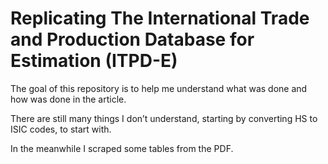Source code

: 
<!-- README.md is generated from README.Rmd. Please edit that file -->

# Replicating The International Trade and Production Database for Estimation (ITPD-E)

<!-- badges: start -->
<!-- badges: end -->

The goal of this repository is to help me understand what was done and
how was done in the article.

There are still many things I don’t understand, starting by converting
HS to ISIC codes, to start with.

In the meanwhile I scraped some tables from the PDF.
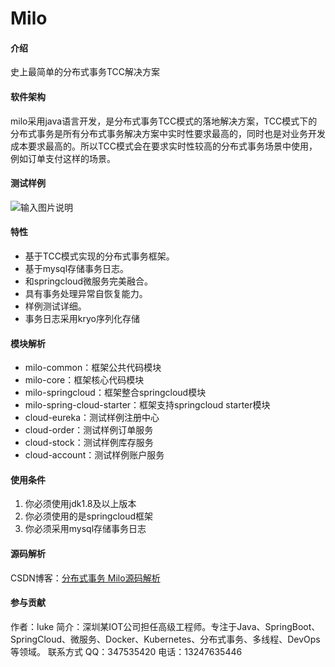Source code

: # Milo

#### 介绍
史上最简单的分布式事务TCC解决方案

#### 软件架构
milo采用java语言开发，是分布式事务TCC模式的落地解决方案，TCC模式下的分布式事务是所有分布式事务解决方案中实时性要求最高的，同时也是对业务开发成本要求最高的。所以TCC模式会在要求实时性较高的分布式事务场景中使用，例如订单支付这样的场景。

#### 测试样例
![输入图片说明](https://images.gitee.com/uploads/images/2019/1029/140552_d1ef13db_1500210.png "20190906154935615.png")


#### 特性

- 基于TCC模式实现的分布式事务框架。
- 基于mysql存储事务日志。
- 和springcloud微服务完美融合。
- 具有事务处理异常自恢复能力。
- 样例测试详细。
- 事务日志采用kryo序列化存储


#### 模块解析
- milo-common：框架公共代码模块
- milo-core：框架核心代码模块
- milo-springcloud：框架整合springcloud模块
- milo-spring-cloud-starter：框架支持springcloud starter模块
- cloud-eureka：测试样例注册中心
- cloud-order：测试样例订单服务
- cloud-stock：测试样例库存服务
- cloud-account：测试样例账户服务


#### 使用条件

1. 你必须使用jdk1.8及以上版本
2. 你必须使用的是springcloud框架
3. 你必须采用mysql存储事务日志

#### 源码解析

CSDN博客：[分布式事务 Milo源码解析](https://blog.csdn.net/u010739551/article/category/9282823)

#### 参与贡献

作者：luke
简介：深圳某IOT公司担任高级工程师。专注于Java、SpringBoot、SpringCloud、微服务、Docker、Kubernetes、分布式事务、多线程、DevOps等领域。
联系方式 QQ：347535420 电话：13247635446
§ §
Drop every image, please, and write out the data above exactly as shown.

Source code

: 
<!-- README.md is generated from README.Rmd. Please edit that file -->

# Replicating The International Trade and Production Database for Estimation (ITPD-E)

<!-- badges: start -->
<!-- badges: end -->

The goal of this repository is to help me understand what was done and
how was done in the article.

There are still many things I don’t understand, starting by converting
HS to ISIC codes, to start with.

In the meanwhile I scraped some tables from the PDF.
Source code

: # Milo

#### 介绍
史上最简单的分布式事务TCC解决方案

#### 软件架构
milo采用java语言开发，是分布式事务TCC模式的落地解决方案，TCC模式下的分布式事务是所有分布式事务解决方案中实时性要求最高的，同时也是对业务开发成本要求最高的。所以TCC模式会在要求实时性较高的分布式事务场景中使用，例如订单支付这样的场景。

#### 测试样例
![输入图片说明](https://images.gitee.com/uploads/images/2019/1029/140552_d1ef13db_1500210.png "20190906154935615.png")


#### 特性

- 基于TCC模式实现的分布式事务框架。
- 基于mysql存储事务日志。
- 和springcloud微服务完美融合。
- 具有事务处理异常自恢复能力。
- 样例测试详细。
- 事务日志采用kryo序列化存储


#### 模块解析
- milo-common：框架公共代码模块
- milo-core：框架核心代码模块
- milo-springcloud：框架整合springcloud模块
- milo-spring-cloud-starter：框架支持springcloud starter模块
- cloud-eureka：测试样例注册中心
- cloud-order：测试样例订单服务
- cloud-stock：测试样例库存服务
- cloud-account：测试样例账户服务


#### 使用条件

1. 你必须使用jdk1.8及以上版本
2. 你必须使用的是springcloud框架
3. 你必须采用mysql存储事务日志

#### 源码解析

CSDN博客：[分布式事务 Milo源码解析](https://blog.csdn.net/u010739551/article/category/9282823)

#### 参与贡献

作者：luke
简介：深圳某IOT公司担任高级工程师。专注于Java、SpringBoot、SpringCloud、微服务、Docker、Kubernetes、分布式事务、多线程、DevOps等领域。
联系方式 QQ：347535420 电话：13247635446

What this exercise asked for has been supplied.